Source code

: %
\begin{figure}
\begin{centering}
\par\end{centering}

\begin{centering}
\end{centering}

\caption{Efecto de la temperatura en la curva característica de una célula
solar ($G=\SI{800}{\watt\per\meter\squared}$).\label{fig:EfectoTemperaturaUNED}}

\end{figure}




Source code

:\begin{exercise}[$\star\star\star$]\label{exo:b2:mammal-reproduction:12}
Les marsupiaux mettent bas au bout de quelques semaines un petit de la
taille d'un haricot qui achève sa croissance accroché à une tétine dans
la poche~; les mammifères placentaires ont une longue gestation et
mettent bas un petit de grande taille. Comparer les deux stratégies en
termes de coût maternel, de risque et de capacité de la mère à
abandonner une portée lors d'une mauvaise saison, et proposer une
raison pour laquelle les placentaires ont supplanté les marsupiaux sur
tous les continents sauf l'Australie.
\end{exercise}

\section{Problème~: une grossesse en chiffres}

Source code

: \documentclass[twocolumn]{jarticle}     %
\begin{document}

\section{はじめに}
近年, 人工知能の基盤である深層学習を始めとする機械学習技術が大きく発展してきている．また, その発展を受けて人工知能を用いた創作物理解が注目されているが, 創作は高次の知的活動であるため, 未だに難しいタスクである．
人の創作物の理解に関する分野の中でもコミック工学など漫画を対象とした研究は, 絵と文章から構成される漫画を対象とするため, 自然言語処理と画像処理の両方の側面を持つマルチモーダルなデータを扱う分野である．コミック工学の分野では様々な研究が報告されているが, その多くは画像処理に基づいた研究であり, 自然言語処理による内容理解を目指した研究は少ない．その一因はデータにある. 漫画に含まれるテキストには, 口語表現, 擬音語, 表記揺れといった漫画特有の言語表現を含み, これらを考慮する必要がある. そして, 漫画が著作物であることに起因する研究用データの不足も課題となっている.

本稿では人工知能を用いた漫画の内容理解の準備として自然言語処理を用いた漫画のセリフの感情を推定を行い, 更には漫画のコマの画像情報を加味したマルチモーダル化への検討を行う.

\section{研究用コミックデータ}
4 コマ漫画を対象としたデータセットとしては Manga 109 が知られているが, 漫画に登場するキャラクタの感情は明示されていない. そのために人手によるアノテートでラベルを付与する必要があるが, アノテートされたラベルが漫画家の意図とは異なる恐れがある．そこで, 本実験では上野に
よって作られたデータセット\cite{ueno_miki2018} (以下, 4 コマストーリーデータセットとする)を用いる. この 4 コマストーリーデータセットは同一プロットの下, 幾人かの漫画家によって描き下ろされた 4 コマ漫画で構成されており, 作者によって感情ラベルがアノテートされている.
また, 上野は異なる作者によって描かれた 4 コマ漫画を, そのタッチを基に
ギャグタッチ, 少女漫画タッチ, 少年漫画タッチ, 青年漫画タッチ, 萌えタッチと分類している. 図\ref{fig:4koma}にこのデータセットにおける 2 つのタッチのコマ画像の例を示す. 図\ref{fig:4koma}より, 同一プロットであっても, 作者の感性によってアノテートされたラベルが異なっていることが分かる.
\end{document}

Task prompt: Please write the data above out again, exactly the same.

The completed task:
Source code

: %
\begin{figure}
\begin{centering}
\par\end{centering}

\begin{centering}
\end{centering}

\caption{Efecto de la temperatura en la curva característica de una célula
solar ($G=\SI{800}{\watt\per\meter\squared}$).\label{fig:EfectoTemperaturaUNED}}

\end{figure}




Source code

:\begin{exercise}[$\star\star\star$]\label{exo:b2:mammal-reproduction:12}
Les marsupiaux mettent bas au bout de quelques semaines un petit de la
taille d'un haricot qui achève sa croissance accroché à une tétine dans
la poche~; les mammifères placentaires ont une longue gestation et
mettent bas un petit de grande taille. Comparer les deux stratégies en
termes de coût maternel, de risque et de capacité de la mère à
abandonner une portée lors d'une mauvaise saison, et proposer une
raison pour laquelle les placentaires ont supplanté les marsupiaux sur
tous les continents sauf l'Australie.
\end{exercise}

\section{Problème~: une grossesse en chiffres}

Source code

: \documentclass[twocolumn]{jarticle}     %
\begin{document}

\section{はじめに}
近年, 人工知能の基盤である深層学習を始めとする機械学習技術が大きく発展してきている．また, その発展を受けて人工知能を用いた創作物理解が注目されているが, 創作は高次の知的活動であるため, 未だに難しいタスクである．
人の創作物の理解に関する分野の中でもコミック工学など漫画を対象とした研究は, 絵と文章から構成される漫画を対象とするため, 自然言語処理と画像処理の両方の側面を持つマルチモーダルなデータを扱う分野である．コミック工学の分野では様々な研究が報告されているが, その多くは画像処理に基づいた研究であり, 自然言語処理による内容理解を目指した研究は少ない．その一因はデータにある. 漫画に含まれるテキストには, 口語表現, 擬音語, 表記揺れといった漫画特有の言語表現を含み, これらを考慮する必要がある. そして, 漫画が著作物であることに起因する研究用データの不足も課題となっている.

本稿では人工知能を用いた漫画の内容理解の準備として自然言語処理を用いた漫画のセリフの感情を推定を行い, 更には漫画のコマの画像情報を加味したマルチモーダル化への検討を行う.

\section{研究用コミックデータ}
4 コマ漫画を対象としたデータセットとしては Manga 109 が知られているが, 漫画に登場するキャラクタの感情は明示されていない. そのために人手によるアノテートでラベルを付与する必要があるが, アノテートされたラベルが漫画家の意図とは異なる恐れがある．そこで, 本実験では上野に
よって作られたデータセット\cite{ueno_miki2018} (以下, 4 コマストーリーデータセットとする)を用いる. この 4 コマストーリーデータセットは同一プロットの下, 幾人かの漫画家によって描き下ろされた 4 コマ漫画で構成されており, 作者によって感情ラベルがアノテートされている.
また, 上野は異なる作者によって描かれた 4 コマ漫画を, そのタッチを基に
ギャグタッチ, 少女漫画タッチ, 少年漫画タッチ, 青年漫画タッチ, 萌えタッチと分類している. 図\ref{fig:4koma}にこのデータセットにおける 2 つのタッチのコマ画像の例を示す. 図\ref{fig:4koma}より, 同一プロットであっても, 作者の感性によってアノテートされたラベルが異なっていることが分かる.
\end{document}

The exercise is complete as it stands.